* **WORK TASK**: Scan the records that follow, and whenever a line has the word "plugin", copy it.

[Source texts of formatted documents]
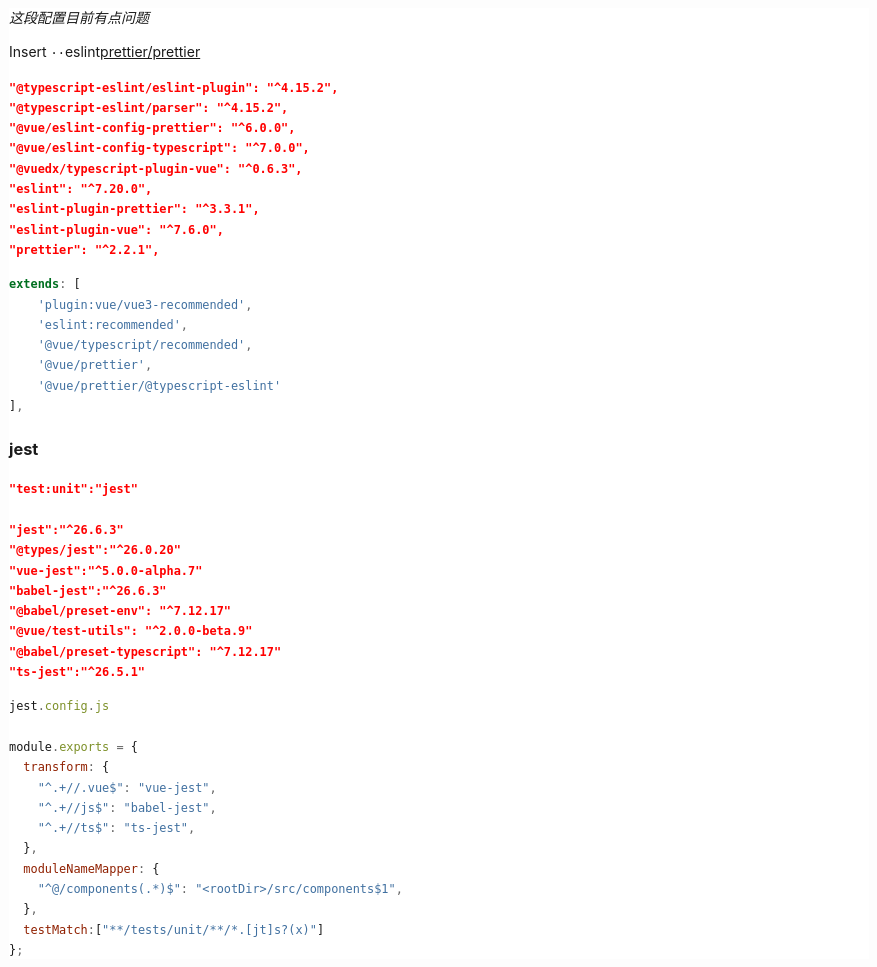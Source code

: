 

*这段配置目前有点问题*

Insert `··`eslint[prettier/prettier](https://github.com/prettier/eslint-plugin-prettier#options)

```json
"@typescript-eslint/eslint-plugin": "^4.15.2",
"@typescript-eslint/parser": "^4.15.2",
"@vue/eslint-config-prettier": "^6.0.0",
"@vue/eslint-config-typescript": "^7.0.0",
"@vuedx/typescript-plugin-vue": "^0.6.3",
"eslint": "^7.20.0",
"eslint-plugin-prettier": "^3.3.1",
"eslint-plugin-vue": "^7.6.0",
"prettier": "^2.2.1",
```

```js
extends: [
    'plugin:vue/vue3-recommended',
    'eslint:recommended',
    '@vue/typescript/recommended',
    '@vue/prettier',
    '@vue/prettier/@typescript-eslint'
],
```



### jest

```json
"test:unit":"jest"

"jest":"^26.6.3"
"@types/jest":"^26.0.20"
"vue-jest":"^5.0.0-alpha.7"
"babel-jest":"^26.6.3"
"@babel/preset-env": "^7.12.17"
"@vue/test-utils": "^2.0.0-beta.9"
"@babel/preset-typescript": "^7.12.17"
"ts-jest":"^26.5.1"
```

```js
jest.config.js

module.exports = {
  transform: {
    "^.+//.vue$": "vue-jest",
    "^.+//js$": "babel-jest",
    "^.+//ts$": "ts-jest",
  },
  moduleNameMapper: {
    "^@/components(.*)$": "<rootDir>/src/components$1",
  },
  testMatch:["**/tests/unit/**/*.[jt]s?(x)"]
};

```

* **ANSWER BOX**:
Insert `··`eslint[prettier/prettier](https://github.com/prettier/eslint-plugin-prettier#options)
"@typescript-eslint/eslint-plugin": "^4.15.2",
"@vuedx/typescript-plugin-vue": "^0.6.3",
"eslint-plugin-prettier": "^3.3.1",
"eslint-plugin-vue": "^7.6.0",
    'plugin:vue/vue3-recommended',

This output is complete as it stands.